NEWBURGH – The Newburgh City Council was officially sworn into office for the new year on Sunday. City Court Judge Loren Williams administered the oaths.
There was only one new addition to the city council, long-time city activist Omari Shakur, who is now a councilman-at-large.
Returning for 2020 were Mayor Torrance Harvey, Ward 1 Alderwoman Karen Mejia, Ward 2 Councilwoman Ramona Monteverdi, Ward 3 Councilman Robert Sklarz, Ward 4 Councilwoman Patty Sofokles and Councilman-at-Large Anthony Grice.
Shakur said he had been waiting a long time to be on the other side of the table and now is looking forward to focusing on youth civic participation and workforce development within the city. “I’m very excited, but I’m ready to get to work. We already started the work, so now I’m ready to get back and do it officially,” said Shakur. “This is it. We’re here officially. We’re here to make sure that we make a new Newburgh for Newburgh,” he said.

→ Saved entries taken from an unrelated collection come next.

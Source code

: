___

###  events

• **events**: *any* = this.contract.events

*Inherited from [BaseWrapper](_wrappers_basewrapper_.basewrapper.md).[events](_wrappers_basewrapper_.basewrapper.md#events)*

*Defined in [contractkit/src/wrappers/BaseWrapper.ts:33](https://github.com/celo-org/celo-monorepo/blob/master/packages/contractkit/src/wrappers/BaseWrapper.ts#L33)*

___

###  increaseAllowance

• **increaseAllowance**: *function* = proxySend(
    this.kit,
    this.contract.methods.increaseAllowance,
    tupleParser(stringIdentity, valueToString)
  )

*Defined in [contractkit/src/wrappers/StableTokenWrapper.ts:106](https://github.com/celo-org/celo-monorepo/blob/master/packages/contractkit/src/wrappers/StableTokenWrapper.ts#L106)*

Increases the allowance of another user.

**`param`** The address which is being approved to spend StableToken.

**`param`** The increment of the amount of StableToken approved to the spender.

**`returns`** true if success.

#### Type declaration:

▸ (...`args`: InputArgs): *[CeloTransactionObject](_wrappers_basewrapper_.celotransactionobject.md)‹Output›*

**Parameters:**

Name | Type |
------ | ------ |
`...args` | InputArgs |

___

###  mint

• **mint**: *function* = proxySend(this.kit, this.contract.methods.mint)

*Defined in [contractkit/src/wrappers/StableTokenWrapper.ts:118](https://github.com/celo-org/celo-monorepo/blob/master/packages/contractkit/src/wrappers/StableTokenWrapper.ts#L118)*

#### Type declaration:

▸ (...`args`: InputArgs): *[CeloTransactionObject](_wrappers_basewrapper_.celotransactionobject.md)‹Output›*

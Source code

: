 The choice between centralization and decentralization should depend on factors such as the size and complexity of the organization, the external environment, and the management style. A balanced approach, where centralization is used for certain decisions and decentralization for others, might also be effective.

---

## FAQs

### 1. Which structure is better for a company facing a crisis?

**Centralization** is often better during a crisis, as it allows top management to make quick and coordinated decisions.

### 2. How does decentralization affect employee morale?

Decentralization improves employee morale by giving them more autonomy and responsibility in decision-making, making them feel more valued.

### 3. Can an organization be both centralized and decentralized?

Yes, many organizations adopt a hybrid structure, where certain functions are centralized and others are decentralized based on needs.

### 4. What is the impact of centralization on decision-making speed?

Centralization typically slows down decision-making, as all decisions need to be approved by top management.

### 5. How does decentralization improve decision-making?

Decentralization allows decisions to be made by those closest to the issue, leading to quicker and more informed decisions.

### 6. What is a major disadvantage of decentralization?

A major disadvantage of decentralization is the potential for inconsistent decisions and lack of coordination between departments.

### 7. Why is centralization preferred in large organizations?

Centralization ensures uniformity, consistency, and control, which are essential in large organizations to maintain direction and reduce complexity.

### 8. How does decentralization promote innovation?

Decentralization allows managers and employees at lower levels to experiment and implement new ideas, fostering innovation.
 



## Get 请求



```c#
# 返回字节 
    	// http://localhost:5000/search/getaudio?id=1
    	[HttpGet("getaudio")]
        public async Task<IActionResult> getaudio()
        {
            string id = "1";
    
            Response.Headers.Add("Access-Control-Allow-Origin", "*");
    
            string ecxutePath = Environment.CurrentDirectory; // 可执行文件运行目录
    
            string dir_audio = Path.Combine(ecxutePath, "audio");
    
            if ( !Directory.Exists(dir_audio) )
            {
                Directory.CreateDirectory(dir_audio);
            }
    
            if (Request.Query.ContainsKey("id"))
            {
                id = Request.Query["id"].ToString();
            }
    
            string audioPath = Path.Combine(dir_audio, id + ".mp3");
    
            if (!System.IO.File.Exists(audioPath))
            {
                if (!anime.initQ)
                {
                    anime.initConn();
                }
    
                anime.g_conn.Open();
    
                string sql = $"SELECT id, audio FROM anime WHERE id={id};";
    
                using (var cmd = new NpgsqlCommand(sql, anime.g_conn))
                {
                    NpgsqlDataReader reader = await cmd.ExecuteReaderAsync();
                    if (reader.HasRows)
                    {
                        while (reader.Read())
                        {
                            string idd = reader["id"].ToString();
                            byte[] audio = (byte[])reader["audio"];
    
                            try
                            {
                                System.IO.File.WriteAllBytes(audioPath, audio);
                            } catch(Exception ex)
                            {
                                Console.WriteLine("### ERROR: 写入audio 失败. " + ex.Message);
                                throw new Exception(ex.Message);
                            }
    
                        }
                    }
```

Mayor Harvey said he believes 2020 is going to be the best year for Newburgh yet concerning government efficacy and he considers the new council to be extra special. “It’s a dream team. We’re going to get things done. We’re going to continue what we’ve already started, in terms of accountability, being transparent- holding people accountable for doing what’s right for the city,” said Harvey. “We know we have some challenges. We had some layoffs for the fiscal year, but we’re hoping that we’re going to find some funding sources, even if it’s development and tax rateables, or whatever, so we can bring those folks back, particularly in our public safety department,” he said.
Harvey said the council will also be working on creating a youth advisory committee, restructuring public transportation, economic development opportunities, taking advantage of the large-scale projects coming to the Hudson Valley, developing without displacing residents, increasing affordable housing and improving code compliance.